As AI becomes increasingly integrated in our day-to-day lives, the implications of bias in AI grow more and more worrisome. Training data that appears impartial is often influenced by historical and socioeconomic factors that render it biased, sometimes to the detriment of marginalized groups, and especially in AI applications in sectors like healthcare and criminal justice. Now, LinkedIn is introducing a tool to help combat these biases: the LinkedIn Fairness Toolkit, or LiFT.
LiFT is an open-source Scala/Spark library that LinkedIn says “enables the measurement of fairness, according to a multitude of fairness definitions, in large-scale machine learning workflows.” LinkedIn says that LiFT is both flexible and scalable, enabling use in scenarios ranging from exploratory analysis to production workflows and allowing the distribution of workloads over several nodes when handling large datasets.

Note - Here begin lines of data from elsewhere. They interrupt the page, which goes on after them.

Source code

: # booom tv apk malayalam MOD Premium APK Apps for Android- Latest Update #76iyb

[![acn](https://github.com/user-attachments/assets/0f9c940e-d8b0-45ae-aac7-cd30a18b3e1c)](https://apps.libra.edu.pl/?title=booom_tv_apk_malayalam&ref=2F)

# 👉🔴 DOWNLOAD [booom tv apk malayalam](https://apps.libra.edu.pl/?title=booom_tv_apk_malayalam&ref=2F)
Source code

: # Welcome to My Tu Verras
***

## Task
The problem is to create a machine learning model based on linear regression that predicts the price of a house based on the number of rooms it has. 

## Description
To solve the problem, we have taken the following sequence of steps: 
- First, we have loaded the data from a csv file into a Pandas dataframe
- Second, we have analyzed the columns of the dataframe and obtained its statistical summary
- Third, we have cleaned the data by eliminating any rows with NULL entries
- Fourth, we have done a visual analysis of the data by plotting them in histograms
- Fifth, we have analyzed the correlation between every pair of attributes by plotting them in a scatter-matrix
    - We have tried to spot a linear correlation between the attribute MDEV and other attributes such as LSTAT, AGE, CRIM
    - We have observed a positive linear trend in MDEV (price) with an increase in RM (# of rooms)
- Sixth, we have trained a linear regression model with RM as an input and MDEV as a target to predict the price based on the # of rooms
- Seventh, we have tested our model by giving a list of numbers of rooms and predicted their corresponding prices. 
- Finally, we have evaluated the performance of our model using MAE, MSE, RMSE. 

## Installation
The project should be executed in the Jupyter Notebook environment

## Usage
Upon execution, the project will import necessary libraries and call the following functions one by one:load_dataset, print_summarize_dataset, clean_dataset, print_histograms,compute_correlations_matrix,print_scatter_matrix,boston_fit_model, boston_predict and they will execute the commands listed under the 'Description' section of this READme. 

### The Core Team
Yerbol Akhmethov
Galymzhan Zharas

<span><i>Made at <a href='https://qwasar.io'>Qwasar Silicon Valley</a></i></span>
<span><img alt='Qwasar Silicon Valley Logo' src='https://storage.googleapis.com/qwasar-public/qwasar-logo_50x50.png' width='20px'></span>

“It can be deployed in training and scoring workflows to measure biases in training data, evaluate different fairness notions for ML models, and detect statistically significant differences in their performance across different subgroups,” explained LinkedIn machine learning researchers Sriram Vasudevan, Cyrus DiCiccio, and Kinjal Basu in a blog post announcing LiFT. “It can also be used for ad hoc fairness analysis or as part of a large-scale A/B testing system.”
Currently, LiFT supports metrics including distances between observed and expected distributions, fairness metrics like demographic parity and equalized odds, and other fairness measures like Atkinson’s index. LiFT also supports access to higher- and lower-level APIs for more granular developer access.
LinkedIn has already deployed LiFT internally, using the tool to measure the fairness of multiple training datasets prior to their use in model training and using it for the last year while developing its prototype anti-harassment classification systems.
“We looked at the model’s performance across geographic regions and gender,” the researchers wrote. “While the model showed the highest precision when identifying harassing content in messages from men, across all regions, we found that the model was slightly more precise among English-speaking female members in the U.S. versus those in the U.K. The system relies on human-in-the-loop verification of flagged content, so this was determined to be an acceptable design trade-off.”
For LinkedIn, LiFT is part of an ongoing effort to improve fairness both in and outside its organization – which for a company of its nature, is a pressing concern. “Our imperative is to create economic opportunity for every member of the global workforce,” the researchers wrote, “something that would be impossible to accomplish without leveraging AI at scale.”